You should start selling carbon filters. 1 to 2 cu/ft units will at least tripple the life of the media. Chlorine is the #1 cause of media failure. I'll fix any softener but often times I can feel the piston and either rebuild it all or just replace it for the same money...plus the new softener of course. Rock, I like that head.....very low hit on the pressure with the proflo....infact it's the exact same as the 7000's


----------



## PLUMBER_BILL

rocksteady said:


> I've never had a head that wouldn't come off, even in a cabinet model. I'll unhook the drain and brine lines and then give it a few good whacks.
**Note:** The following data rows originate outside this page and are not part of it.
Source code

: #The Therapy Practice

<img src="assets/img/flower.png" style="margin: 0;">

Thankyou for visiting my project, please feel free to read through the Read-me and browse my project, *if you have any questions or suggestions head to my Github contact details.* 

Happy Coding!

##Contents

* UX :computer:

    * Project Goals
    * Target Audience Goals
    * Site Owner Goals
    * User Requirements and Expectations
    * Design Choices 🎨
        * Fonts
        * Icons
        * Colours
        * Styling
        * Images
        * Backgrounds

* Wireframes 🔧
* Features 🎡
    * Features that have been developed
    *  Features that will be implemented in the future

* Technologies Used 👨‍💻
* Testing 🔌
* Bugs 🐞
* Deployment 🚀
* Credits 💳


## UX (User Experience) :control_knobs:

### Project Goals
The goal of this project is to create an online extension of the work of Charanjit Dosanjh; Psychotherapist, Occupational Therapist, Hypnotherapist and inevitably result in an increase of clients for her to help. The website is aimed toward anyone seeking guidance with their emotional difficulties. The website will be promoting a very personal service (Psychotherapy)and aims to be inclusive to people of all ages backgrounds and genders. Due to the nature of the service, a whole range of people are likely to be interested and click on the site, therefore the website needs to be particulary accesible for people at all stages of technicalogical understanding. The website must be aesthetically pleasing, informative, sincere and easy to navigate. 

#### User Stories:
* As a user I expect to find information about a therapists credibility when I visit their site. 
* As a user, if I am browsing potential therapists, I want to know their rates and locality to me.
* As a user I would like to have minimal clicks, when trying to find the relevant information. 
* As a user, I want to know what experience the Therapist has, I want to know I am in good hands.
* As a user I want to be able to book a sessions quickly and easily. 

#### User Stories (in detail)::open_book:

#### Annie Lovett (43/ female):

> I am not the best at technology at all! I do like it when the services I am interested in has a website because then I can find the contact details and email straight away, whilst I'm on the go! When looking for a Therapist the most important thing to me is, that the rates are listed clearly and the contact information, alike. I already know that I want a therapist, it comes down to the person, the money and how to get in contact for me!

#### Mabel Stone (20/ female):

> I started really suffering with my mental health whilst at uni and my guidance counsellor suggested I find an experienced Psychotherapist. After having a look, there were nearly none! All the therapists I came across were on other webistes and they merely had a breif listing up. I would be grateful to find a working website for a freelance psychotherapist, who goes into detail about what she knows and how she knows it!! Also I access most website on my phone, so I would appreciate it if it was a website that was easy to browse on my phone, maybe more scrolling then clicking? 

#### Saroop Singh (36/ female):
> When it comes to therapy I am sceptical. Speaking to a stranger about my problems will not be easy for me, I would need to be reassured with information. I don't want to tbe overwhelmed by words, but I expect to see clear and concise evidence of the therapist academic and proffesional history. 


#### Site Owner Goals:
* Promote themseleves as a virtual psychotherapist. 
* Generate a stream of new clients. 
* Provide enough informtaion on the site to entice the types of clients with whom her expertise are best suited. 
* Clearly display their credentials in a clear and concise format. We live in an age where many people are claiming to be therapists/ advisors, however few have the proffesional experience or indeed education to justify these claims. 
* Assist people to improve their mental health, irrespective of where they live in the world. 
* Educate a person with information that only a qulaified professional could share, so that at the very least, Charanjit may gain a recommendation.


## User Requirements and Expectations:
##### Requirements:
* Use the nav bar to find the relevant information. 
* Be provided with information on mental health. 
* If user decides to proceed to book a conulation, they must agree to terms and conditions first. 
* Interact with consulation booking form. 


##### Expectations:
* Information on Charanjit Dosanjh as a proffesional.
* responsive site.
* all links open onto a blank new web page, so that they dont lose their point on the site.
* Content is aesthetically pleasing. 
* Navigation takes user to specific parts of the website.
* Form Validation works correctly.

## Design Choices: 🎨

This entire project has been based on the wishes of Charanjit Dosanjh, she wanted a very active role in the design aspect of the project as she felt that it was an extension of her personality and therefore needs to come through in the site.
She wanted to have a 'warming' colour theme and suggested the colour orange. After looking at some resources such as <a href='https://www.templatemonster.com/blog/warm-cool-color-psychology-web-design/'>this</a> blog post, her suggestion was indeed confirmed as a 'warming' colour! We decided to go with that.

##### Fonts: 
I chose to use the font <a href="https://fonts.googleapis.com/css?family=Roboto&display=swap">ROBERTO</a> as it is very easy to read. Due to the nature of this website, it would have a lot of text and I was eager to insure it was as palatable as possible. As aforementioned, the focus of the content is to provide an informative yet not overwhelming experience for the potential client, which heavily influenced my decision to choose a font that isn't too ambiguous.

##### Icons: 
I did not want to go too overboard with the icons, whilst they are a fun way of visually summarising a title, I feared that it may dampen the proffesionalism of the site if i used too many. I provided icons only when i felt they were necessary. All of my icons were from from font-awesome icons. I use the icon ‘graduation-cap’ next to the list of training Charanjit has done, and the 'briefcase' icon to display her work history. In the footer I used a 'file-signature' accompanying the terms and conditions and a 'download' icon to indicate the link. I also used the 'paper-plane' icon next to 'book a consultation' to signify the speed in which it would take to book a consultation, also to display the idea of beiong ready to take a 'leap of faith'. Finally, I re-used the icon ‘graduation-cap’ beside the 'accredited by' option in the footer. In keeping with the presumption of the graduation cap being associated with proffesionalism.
It usually spins the mineral tank around though, sometimes a few full revolutions before the head breaks free but it always comes off.. I'd be interested in seeing your strap wrench Bill. It might make some of these cabinet models less frustrating.
> 
> Ok I dug up the wrench ... I made it from a piece of 1" pipe. I ground a slit in the end [bottom]. In the top I brazed in a socket so I can use a ratchet or a breaking bar for leverage.
> 
> Photo [1] shows tool in use [bucket] represents tank.
> Photo [2] shows full length w/breaking bar.
> Photo 3 shows business end with slit.
> To use you make a loop in the belt, insert the loop on the inside of the pipe. Wind a couple of turns [6 or so] then insert the loose end in the roll of the strap and wind it up. It really can pull tight. The direction you want to turn the item [clockwise or counter clockwise] is determined by which way you start the wind and how you tuck in the loose end.


----------



## Richard Hilliard

Tankless said:


> You should start selling carbon filters. 1 to 2 cu/ft units will at least tripple the life of the media. Chlorine is the #1 cause of media failure. I'll fix any softener but often times I can feel the piston and either rebuild it all or just replace it for the same money...plus the new softener of course. Rock, I like that head.....very low hit on the pressure with the proflo....infact it's the exact same as the 7000's


 
That is correct. We rarely sell softners, we sell the coconut carbon filters.We have a lot of clients that cannot drink soften water due to high blood pressure and heart issues. We are not fans of osmosis systems that need to be installed in order to get rid of the sodium.


----------